This is the Audi Quattro Concept, unveiled at the Paris show. It's a one-off show-car homage to the ur-Quattro, and more specifically to the short-wheelbase Group B Quattro Sport rally car.
But it's not just about retro design fluff. The overall design - especially the nose and headlights - is dead modern and sets sail for a new era for the whole model range.
And the engineering is incredibly thorough. They aren't mucking about here, and we've spoken to several people at Audi, all the way to the top, and they're all optimistic that it'll go into production.
So if you were looking for a lightweight, cultish, Nissan GTR rival, you might have found your car.
The concept is loosely based on the RS5's mechanicals. Very very loosely. The engine is replaced. It's the five-cylinder out of the TT RS. But where the TT is transverse engined, the Quattro is longitudinal.

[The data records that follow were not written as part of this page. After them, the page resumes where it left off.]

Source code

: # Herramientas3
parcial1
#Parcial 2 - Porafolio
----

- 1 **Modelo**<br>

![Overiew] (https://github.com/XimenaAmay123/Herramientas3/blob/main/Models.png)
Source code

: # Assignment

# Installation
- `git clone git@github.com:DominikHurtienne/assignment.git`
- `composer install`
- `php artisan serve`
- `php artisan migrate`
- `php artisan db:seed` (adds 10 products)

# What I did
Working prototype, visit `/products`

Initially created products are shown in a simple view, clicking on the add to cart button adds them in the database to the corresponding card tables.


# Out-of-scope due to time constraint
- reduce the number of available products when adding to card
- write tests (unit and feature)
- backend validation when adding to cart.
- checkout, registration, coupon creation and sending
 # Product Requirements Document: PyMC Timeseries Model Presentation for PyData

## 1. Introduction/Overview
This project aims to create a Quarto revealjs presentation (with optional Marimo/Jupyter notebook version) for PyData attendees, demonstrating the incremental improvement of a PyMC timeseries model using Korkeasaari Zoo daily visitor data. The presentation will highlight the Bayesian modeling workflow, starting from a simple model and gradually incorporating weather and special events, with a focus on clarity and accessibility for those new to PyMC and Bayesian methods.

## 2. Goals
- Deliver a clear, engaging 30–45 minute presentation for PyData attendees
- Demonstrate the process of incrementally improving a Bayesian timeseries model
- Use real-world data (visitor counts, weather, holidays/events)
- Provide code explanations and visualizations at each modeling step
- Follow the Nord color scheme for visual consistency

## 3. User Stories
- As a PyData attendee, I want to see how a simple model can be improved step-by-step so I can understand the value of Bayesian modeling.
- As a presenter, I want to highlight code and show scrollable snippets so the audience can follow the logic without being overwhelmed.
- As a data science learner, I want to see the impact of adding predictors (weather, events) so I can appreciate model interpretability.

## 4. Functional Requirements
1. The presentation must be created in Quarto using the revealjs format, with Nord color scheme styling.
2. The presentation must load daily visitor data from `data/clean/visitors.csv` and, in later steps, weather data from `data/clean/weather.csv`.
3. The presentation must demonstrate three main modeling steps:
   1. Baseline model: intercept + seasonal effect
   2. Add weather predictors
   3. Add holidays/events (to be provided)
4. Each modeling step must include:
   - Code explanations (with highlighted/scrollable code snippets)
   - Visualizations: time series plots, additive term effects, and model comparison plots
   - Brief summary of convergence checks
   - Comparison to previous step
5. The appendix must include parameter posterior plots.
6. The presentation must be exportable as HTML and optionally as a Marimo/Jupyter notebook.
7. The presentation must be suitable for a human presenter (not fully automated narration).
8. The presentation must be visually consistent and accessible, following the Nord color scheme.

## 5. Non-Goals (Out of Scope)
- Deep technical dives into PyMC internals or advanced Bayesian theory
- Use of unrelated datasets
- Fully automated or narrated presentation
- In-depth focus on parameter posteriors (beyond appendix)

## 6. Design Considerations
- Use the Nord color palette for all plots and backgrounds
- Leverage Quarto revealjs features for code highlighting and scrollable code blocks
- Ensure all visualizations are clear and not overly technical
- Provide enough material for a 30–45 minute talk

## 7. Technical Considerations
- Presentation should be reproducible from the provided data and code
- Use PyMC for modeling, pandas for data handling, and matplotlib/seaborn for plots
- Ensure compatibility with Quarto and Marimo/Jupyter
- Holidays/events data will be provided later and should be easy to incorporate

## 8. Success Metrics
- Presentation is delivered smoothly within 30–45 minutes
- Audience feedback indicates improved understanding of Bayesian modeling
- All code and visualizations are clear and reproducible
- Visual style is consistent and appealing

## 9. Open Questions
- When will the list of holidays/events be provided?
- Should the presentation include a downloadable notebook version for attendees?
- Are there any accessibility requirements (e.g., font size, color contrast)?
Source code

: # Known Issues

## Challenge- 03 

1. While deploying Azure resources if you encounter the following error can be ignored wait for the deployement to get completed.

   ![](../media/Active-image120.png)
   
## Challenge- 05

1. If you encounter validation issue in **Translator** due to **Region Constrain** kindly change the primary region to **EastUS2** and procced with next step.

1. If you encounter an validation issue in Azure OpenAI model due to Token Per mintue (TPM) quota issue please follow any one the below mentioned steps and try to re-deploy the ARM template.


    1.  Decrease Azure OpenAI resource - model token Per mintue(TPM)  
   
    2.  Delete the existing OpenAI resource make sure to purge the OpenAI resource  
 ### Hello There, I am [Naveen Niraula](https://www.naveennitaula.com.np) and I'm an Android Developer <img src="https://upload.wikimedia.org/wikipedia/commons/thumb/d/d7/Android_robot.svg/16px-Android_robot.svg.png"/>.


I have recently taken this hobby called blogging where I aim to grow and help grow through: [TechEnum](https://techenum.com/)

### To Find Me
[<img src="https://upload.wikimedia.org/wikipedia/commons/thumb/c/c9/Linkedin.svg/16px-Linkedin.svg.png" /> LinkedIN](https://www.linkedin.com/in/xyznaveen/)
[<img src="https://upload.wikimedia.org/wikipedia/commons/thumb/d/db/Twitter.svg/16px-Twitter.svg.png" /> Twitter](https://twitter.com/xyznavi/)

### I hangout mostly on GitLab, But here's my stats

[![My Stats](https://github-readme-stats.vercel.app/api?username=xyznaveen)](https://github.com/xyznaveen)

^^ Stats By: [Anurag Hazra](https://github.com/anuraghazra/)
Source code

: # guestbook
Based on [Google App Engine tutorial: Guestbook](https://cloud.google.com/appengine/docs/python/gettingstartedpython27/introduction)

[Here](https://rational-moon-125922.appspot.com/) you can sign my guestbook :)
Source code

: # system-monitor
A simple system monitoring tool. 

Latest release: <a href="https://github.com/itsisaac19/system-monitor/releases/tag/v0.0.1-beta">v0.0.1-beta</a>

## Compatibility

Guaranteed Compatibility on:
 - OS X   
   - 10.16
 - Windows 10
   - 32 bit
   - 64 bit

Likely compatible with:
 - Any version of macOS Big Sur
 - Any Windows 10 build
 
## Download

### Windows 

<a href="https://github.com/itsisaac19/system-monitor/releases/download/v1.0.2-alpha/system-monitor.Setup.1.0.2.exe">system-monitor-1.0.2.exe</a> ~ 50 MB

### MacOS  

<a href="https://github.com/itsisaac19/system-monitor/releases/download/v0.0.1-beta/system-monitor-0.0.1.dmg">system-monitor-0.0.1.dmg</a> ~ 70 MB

A longitudinal five-cylinder 2.5-litre. Just like the original, then. Well yes, but this one has 408bhp.
An RS5 weighs 1,750kg. The new Quattro concept is dramatically less: just 1,300kg. Which is the same as the original. So we've got the same weight and a whole lot more ponies. We like the sound of this. It gets to 62mph in 3.9 seconds.
Compared with the chunky RS5, the pounds were shaved off by cutting 15cm out of the wheelbase, replacing much of the body steel with aluminium, and then going further by using carbon for the bonnet and hatch. And then things like the chassis and brakes could be made lighter, too.
Usually, concept cars take about six months to design. This one took two-and-a-half years. See, they're serious.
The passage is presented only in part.